We walk back to the house, and it’s now completely dark. Which means, sadly, my photos are rubbish, so you’ll have to use your imagination to conjure the rest. The house is a communal family affair, owned by all four siblings and their parents, and has been freshly built near the family’s old claybrick farmhouse. Four storeys high and perfectly square, it appears that the family of ten adults and two children, three generations in all, cram together on the bottom two floors, with the top floors spare and empty. Perhaps for future growth? Up on the roof I’m proudly shown the new solar hot water system in all is shining silver glory. 
Back downstairs in the kitchen, the husband of daughter number two appears to be the family’s designated wok chef. To keep the rest of the house cool from the wok’s heat, the kitchen is housed in a separate low building to the side of the main house, just concrete walls and floors, a single naked bulb for light, a sink, and a low table for food preparation. Tao Hai Ying, her mother, and her two younger sisters are busy preparing the food ready for cooking – peeling, slicing and chopping, crouched on the floor on their haunches. Despite hanging around outside the kitchen a fair bit I miss the part where the live sparrows, tethered by a string to their feet, meet their fate along with one of the village chickens in the hotpot.

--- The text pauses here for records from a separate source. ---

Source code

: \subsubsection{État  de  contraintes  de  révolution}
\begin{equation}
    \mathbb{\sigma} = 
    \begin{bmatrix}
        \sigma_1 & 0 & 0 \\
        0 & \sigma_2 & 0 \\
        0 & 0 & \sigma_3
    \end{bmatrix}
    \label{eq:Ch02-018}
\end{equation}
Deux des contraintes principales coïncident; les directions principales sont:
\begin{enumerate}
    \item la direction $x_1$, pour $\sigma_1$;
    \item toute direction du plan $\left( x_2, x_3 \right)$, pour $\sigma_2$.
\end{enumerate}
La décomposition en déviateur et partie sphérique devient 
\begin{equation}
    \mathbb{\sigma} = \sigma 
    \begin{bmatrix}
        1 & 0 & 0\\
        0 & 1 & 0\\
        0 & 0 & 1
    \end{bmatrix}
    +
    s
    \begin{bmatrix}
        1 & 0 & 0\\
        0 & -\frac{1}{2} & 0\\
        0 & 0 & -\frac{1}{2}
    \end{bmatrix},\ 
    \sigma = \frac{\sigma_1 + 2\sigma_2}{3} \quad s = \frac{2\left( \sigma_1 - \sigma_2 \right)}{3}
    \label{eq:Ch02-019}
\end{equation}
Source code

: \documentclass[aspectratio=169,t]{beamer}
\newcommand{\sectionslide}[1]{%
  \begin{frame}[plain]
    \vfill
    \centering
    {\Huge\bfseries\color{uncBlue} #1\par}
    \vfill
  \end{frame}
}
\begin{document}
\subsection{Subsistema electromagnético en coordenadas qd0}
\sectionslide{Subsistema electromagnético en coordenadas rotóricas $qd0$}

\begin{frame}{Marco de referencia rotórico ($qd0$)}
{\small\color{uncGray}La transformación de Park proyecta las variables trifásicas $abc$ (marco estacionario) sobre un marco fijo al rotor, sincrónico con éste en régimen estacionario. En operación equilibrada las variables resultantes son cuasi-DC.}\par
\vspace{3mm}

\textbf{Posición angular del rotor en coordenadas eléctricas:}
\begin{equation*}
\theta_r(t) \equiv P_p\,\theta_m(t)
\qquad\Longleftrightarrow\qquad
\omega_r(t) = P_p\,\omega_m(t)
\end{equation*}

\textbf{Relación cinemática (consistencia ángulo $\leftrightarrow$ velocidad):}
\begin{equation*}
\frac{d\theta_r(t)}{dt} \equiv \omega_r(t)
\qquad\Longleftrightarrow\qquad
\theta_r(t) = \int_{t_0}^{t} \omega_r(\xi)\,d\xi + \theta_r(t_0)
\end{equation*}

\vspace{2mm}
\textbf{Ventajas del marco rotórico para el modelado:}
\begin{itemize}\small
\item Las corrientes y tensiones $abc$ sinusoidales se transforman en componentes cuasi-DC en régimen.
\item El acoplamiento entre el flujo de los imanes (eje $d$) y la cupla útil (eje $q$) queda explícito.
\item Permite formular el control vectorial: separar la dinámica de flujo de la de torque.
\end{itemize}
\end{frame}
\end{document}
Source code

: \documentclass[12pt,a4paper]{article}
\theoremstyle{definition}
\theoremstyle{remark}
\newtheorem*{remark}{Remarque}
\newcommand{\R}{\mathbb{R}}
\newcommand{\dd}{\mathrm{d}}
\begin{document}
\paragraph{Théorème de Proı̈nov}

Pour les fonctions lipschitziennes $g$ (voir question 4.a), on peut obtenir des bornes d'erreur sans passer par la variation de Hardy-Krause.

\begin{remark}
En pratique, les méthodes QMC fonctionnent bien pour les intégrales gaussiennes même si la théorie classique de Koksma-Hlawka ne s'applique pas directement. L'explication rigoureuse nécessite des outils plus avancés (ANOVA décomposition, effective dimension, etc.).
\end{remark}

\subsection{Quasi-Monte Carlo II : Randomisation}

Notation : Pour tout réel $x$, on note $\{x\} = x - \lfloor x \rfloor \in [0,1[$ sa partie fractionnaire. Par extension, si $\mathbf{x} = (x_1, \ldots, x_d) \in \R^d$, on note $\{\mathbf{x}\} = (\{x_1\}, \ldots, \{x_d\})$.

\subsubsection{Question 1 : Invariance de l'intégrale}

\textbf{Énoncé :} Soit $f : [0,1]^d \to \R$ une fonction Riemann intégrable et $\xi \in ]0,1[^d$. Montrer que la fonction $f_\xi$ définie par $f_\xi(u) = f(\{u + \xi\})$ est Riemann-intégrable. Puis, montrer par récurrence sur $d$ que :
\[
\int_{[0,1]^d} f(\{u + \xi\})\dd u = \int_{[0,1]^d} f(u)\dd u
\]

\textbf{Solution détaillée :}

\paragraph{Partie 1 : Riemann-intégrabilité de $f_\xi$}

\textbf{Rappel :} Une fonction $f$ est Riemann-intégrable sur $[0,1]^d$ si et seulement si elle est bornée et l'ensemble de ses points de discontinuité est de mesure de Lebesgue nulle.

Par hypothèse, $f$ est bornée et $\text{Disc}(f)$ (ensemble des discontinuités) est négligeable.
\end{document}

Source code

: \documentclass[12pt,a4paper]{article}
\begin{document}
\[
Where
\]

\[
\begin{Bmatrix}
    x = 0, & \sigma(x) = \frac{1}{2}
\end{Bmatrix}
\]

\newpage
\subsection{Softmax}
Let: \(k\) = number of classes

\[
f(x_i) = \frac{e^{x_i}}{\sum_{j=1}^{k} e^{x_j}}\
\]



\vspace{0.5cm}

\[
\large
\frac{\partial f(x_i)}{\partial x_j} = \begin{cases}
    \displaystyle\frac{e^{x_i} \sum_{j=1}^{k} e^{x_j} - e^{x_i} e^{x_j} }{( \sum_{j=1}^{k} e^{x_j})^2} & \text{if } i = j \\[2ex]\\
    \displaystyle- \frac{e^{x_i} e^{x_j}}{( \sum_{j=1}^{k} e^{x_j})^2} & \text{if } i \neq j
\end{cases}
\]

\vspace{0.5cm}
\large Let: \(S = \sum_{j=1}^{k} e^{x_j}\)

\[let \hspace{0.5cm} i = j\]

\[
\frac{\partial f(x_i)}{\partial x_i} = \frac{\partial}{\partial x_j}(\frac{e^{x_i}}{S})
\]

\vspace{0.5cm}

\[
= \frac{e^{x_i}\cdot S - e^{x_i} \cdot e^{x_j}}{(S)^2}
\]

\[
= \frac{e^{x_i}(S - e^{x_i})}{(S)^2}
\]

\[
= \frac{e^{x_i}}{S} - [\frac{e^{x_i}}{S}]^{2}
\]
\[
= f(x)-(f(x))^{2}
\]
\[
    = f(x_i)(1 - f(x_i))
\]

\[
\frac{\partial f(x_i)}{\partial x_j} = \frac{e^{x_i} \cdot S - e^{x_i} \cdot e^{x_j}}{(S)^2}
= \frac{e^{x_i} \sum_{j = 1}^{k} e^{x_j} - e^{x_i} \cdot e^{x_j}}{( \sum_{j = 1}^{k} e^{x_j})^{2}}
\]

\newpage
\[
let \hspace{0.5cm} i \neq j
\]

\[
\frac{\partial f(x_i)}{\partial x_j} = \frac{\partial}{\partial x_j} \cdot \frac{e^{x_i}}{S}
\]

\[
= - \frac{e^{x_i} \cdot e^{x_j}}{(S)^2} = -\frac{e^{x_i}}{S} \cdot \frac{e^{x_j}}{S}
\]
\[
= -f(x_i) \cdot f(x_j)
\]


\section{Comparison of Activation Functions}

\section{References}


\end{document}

Tao Hai Ying’s young nephew surveys the dinner preparations, chopsticks in hand, ready to steal a choice morsel. Shortly after cheekily thieving a juicy piece of pork his mother chases him out of the kitchen and back into the garden, where he tries to get a rise out of the family dog.
Another low table, similar to the one in the kitchen but larger, is rolled out from behind a door and assembled outside where it’s coolest. Sixteen low stools are arranged around it, and bottles of cold LiQ beer are brought out from a cold box. We take our seats, along with all the family, as the dishes are brought from the kitchen. 
The menu: Hundred-year eggs with stir-fried tomato, roast crispy duck, pork belly stir-fried with water spinach and black bean, fried tomato-egg, slivers of squash, pumpkin shoots cooked in chicken stock, local river snails fried with garlic and chili, fried beans, and lastly, the table centrepiece: chicken and sparrow hotpot. An intense smell of garlic and fried chili envelops the table. I notice there’s no fish, but I guess if you spend all day cooking and serving fish it’s the last thing you feel like for dinner!
There is a lot of excited chatter, and everyone rushes for the best bits. The four of us hang back, being polite, and it’s at this point that Tao Hai Ying serves my husband and I a bowl of broth from the hotpot to get us started. I can see her dredging the bottom of the pot for something dark, and I worry that it’s the prized chicken heart, or liver, or even worse, the head. That’s OK, I say to myself, I’ve eaten chicken’s head before. I can do it again. In the halflight I can’t make out what it is until I lift my spoon from the milky broth and discover a neatly cleaved sparrow body in my spoon, feet and all. 
Having tackled the first one, I cautiously spoon through the broth, hoping against hope that sparrows are so prized that each guest at the table will only get one. But no. I have six. There are six sparrows in my bowl. Tao Hai Ying smiles kindly at me, and I smile back and do the only thing right and proper in a situation like this, in front of such generous and lovely hosts. I tuck in. Karma will have to get me back later.
(For those interested, sparrow meat is tougher and gamier than quail or pigeon. Like many things eaten in China, I suspect it’s for the texture – all those little bones – rather than the flavour. By the end of the meal every plate has a small pile of picked clean sparrow bones next to it.)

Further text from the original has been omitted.